▶ Exercise description:
Reproduce the listing below in its entirety. Change nothing.

------------------------------------

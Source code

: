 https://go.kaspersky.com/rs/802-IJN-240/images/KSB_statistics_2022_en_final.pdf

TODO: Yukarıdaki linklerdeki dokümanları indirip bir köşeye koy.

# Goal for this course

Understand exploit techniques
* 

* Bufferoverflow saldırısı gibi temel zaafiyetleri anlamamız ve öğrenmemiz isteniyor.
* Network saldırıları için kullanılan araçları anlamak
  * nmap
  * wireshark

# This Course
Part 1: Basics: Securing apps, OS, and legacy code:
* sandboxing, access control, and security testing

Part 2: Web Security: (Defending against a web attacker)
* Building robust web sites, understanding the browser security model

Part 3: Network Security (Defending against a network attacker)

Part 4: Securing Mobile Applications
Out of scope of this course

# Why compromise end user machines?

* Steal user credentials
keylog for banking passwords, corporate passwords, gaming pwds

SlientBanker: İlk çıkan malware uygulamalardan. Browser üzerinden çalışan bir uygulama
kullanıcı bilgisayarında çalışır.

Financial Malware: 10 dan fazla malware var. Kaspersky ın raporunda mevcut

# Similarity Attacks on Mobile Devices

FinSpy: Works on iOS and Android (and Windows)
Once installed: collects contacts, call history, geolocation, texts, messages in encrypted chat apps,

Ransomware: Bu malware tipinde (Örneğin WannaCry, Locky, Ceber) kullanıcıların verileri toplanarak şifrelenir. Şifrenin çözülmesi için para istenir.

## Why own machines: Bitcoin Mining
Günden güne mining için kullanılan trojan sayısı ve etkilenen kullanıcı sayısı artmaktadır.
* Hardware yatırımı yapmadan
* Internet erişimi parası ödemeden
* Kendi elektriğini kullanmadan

------------------------------------

▶ Answer area:
Source code

: https://go.kaspersky.com/rs/802-IJN-240/images/KSB_statistics_2022_en_final.pdf

TODO: Yukarıdaki linklerdeki dokümanları indirip bir köşeye koy.

# Goal for this course

Understand exploit techniques
* 

* Bufferoverflow saldırısı gibi temel zaafiyetleri anlamamız ve öğrenmemiz isteniyor.
* Network saldırıları için kullanılan araçları anlamak
  * nmap
  * wireshark

# This Course
Part 1: Basics: Securing apps, OS, and legacy code:
* sandboxing, access control, and security testing

Part 2: Web Security: (Defending against a web attacker)
* Building robust web sites, understanding the browser security model

Part 3: Network Security (Defending against a network attacker)

Part 4: Securing Mobile Applications
Out of scope of this course

# Why compromise end user machines?

* Steal user credentials
keylog for banking passwords, corporate passwords, gaming pwds

SlientBanker: İlk çıkan malware uygulamalardan. Browser üzerinden çalışan bir uygulama
kullanıcı bilgisayarında çalışır.

Financial Malware: 10 dan fazla malware var. Kaspersky ın raporunda mevcut

# Similarity Attacks on Mobile Devices

FinSpy: Works on iOS and Android (and Windows)
Once installed: collects contacts, call history, geolocation, texts, messages in encrypted chat apps,

Ransomware: Bu malware tipinde (Örneğin WannaCry, Locky, Ceber) kullanıcıların verileri toplanarak şifrelenir. Şifrenin çözülmesi için para istenir.

## Why own machines: Bitcoin Mining
Günden güne mining için kullanılan trojan sayısı ve etkilenen kullanıcı sayısı artmaktadır.
* Hardware yatırımı yapmadan
* Internet erişimi parası ödemeden
* Kendi elektriğini kullanmadan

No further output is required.